[Listed entries Boundary: Start]

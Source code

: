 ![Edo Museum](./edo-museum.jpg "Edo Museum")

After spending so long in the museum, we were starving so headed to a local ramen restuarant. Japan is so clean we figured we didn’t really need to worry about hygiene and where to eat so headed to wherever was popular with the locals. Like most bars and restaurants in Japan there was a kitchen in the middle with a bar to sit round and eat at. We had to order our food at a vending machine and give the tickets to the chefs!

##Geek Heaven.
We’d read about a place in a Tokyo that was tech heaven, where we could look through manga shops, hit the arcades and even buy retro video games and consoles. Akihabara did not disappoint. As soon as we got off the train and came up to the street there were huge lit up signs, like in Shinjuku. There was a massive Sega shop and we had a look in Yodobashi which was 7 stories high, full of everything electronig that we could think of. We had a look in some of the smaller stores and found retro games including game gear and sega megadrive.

[Listed entries Boundary: End]

▸ **What to do**
The line containing "After spending so" and all lines after it, to the end of the records, are to be output exactly and alone.

▸ **Response area**
After spending so long in the museum, we were starving so headed to a local ramen restuarant. Japan is so clean we figured we didn’t really need to worry about hygiene and where to eat so headed to wherever was popular with the locals. Like most bars and restaurants in Japan there was a kitchen in the middle with a bar to sit round and eat at. We had to order our food at a vending machine and give the tickets to the chefs!

##Geek Heaven.
We’d read about a place in a Tokyo that was tech heaven, where we could look through manga shops, hit the arcades and even buy retro video games and consoles. Akihabara did not disappoint. As soon as we got off the train and came up to the street there were huge lit up signs, like in Shinjuku. There was a massive Sega shop and we had a look in Yodobashi which was 7 stories high, full of everything electronig that we could think of. We had a look in some of the smaller stores and found retro games including game gear and sega megadrive.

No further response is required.